There were also seven non-crises years out of the 97 that were predicted as crisis years: 1882, 1959, 1961, 1984, 1996, 1997 and 1999. As already mentioned, 1882 can be considered an early signal of the 1884–85 deep crisis and 1959 as a late signal of the 1958 deep crisis. Similarly, 1961 anticipated the deep crisis of 1962. Instead, the misclassification of 1984 can be attributed to the fact that it came between two crises: 1980–1983 and 1985. The misclassification of 1996, 1997 and 1999 may have been provoked by the mild turbulences related to the international crises of Southeast Asia and Russia.

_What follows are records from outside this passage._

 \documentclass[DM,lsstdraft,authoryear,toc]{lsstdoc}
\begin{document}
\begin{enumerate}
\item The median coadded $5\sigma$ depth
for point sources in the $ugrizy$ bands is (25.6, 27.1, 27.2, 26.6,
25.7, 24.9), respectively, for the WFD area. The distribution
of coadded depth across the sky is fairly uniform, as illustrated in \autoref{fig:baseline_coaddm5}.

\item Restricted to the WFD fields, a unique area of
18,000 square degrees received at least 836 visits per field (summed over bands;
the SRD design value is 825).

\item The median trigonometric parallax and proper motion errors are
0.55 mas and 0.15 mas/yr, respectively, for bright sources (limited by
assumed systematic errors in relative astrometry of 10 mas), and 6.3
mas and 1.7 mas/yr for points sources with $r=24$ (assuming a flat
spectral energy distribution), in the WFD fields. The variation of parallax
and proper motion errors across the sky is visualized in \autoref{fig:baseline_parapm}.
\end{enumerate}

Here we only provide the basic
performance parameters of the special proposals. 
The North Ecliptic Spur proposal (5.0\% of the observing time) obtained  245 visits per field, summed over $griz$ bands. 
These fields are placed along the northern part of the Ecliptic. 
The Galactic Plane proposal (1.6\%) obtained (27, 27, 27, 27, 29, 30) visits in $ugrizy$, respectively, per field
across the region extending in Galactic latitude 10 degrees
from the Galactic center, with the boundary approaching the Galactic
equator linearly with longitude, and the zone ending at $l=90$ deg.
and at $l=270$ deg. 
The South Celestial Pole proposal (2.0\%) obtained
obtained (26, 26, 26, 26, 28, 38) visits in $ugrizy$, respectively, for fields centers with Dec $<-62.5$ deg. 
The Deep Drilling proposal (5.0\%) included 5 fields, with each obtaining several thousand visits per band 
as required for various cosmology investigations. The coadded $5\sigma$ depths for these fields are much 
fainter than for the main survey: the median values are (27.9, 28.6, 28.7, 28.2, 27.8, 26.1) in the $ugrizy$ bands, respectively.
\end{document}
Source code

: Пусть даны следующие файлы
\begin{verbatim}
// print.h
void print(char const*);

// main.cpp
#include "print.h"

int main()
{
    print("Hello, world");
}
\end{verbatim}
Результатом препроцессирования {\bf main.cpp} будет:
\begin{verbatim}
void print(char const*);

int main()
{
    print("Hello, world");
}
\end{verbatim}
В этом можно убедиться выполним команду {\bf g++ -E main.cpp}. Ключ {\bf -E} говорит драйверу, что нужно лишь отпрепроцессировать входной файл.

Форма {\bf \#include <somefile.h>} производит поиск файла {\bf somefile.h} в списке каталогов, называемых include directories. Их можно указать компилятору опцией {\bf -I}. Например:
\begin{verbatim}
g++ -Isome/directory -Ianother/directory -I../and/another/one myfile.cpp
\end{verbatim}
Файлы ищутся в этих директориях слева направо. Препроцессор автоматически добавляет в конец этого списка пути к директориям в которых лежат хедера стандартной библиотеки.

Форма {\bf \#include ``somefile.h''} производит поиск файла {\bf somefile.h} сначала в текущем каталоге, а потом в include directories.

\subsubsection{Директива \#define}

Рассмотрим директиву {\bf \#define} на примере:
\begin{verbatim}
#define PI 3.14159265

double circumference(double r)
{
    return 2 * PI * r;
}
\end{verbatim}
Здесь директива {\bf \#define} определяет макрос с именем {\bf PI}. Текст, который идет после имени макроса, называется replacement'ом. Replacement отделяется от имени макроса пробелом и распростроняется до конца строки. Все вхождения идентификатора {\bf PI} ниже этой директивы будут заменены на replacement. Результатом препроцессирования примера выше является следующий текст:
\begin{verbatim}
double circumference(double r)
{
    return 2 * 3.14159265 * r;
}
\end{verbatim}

3.4Related empirical literature: a comparison

Most of the “ingredients” we found in our study were also present in Kaminsky's (2006) analysis for the period 1970–2002. She identified eight crises in Argentina that fell into three varieties, labeled “Financial Excesses,” “Sovereign Debt,” and “Current Account,” having the real exchange rate overvaluation as a common ingredient.12 As in our paper, domestic economic fragilities were crucial to explaining crises, but different from us, she assigned no role at all to international interest rates as we did in the first mix, including the 1990/1991 crisis. In her classification, the crises of 1975, 1981 and 1982 corresponded to the financial excesses variety because they were preceded by acceleration in the growth rate of domestic credit and other monetary aggregates. On the other hand, Kaminsky assigned the crises of 1986, 1989 and 1990 to the sovereign-debt variety due to the presence of “unsustainable” foreign debt indicators such as high ratios of debt to exports and M2 to reserves. In our classification, these six crises were characterized by high public expenditures and current account deficits. Both results were closely related: During the 1980s, public expenditure, fiscal deficit, debt and monetary aggregates were highly correlated. Domestic disequilibria were initially financed with capital inflows from abroad but as the access to international and local credit markets were reduced, authorities resorted to money printing, which spurred inflation.13 Various attempts to anchor inflation by fixing the exchange rate resulted in a reserve drainage and a decline in the country's competitiveness.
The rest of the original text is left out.